▶ HOW TO COMPLETE THIS TASK: The expected output is exactly the lines below, starting at the line with "## Minor releases" and ending at the line with "The process for cutting a minor", both included; no other line belongs in it.

▶ THE RECORDS:
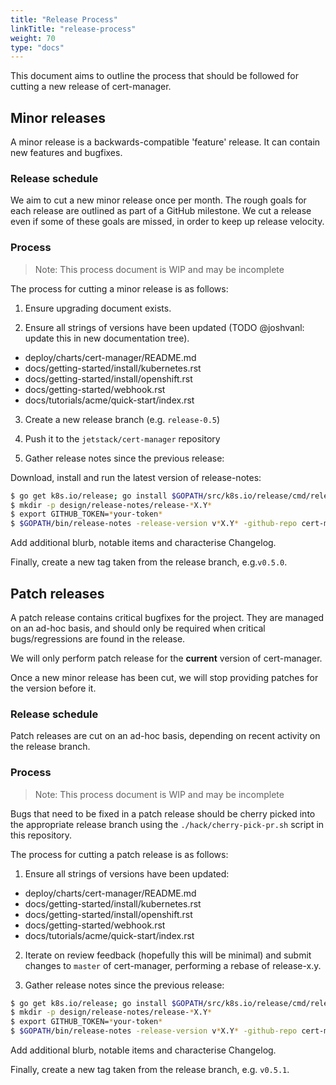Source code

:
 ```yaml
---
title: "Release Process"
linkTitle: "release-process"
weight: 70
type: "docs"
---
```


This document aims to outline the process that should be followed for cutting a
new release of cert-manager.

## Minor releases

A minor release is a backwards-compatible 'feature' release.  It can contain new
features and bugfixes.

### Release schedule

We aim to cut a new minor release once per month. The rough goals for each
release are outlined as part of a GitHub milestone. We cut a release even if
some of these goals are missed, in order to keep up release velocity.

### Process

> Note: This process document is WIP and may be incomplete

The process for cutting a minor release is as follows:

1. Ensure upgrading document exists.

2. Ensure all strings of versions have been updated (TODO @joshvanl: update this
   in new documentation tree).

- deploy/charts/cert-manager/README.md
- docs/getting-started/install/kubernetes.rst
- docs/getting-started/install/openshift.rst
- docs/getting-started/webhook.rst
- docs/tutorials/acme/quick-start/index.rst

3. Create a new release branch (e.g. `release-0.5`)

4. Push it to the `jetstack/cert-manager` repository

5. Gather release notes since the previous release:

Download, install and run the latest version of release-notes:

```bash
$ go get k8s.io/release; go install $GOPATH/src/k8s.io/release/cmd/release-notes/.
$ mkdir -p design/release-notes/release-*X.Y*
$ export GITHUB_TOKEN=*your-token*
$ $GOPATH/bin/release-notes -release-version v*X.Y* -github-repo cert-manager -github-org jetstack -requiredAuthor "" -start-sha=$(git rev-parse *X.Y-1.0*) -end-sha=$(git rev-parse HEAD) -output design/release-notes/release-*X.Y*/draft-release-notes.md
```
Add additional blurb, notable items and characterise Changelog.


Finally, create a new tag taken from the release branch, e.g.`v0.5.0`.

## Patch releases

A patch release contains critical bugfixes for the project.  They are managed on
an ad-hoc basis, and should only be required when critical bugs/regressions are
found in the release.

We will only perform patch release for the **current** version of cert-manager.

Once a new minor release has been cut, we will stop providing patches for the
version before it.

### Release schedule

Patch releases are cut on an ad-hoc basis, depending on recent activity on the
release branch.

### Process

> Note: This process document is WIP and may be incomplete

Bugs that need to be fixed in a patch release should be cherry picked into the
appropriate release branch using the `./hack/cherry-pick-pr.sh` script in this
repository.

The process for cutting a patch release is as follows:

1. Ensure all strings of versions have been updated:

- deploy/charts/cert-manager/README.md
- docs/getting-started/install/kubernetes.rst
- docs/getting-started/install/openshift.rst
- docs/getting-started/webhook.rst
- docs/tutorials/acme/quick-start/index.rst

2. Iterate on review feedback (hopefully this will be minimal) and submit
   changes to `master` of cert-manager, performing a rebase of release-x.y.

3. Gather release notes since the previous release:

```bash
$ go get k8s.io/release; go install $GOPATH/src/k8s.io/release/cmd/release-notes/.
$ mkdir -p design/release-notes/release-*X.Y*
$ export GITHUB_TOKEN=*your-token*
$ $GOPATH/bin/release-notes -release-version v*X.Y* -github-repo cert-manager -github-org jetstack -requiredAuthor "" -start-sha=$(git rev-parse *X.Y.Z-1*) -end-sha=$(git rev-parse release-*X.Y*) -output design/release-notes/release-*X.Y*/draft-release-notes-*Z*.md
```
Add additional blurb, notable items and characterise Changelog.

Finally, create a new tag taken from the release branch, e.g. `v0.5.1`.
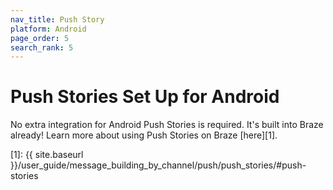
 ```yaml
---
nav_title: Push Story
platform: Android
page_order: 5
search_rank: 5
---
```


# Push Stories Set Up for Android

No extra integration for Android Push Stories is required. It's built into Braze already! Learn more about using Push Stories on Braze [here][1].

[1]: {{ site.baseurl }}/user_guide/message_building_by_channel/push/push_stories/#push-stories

▶ RESULT BELOW:
## Minor releases

A minor release is a backwards-compatible 'feature' release.  It can contain new
features and bugfixes.

### Release schedule

We aim to cut a new minor release once per month. The rough goals for each
release are outlined as part of a GitHub milestone. We cut a release even if
some of these goals are missed, in order to keep up release velocity.

### Process

> Note: This process document is WIP and may be incomplete

The process for cutting a minor release is as follows:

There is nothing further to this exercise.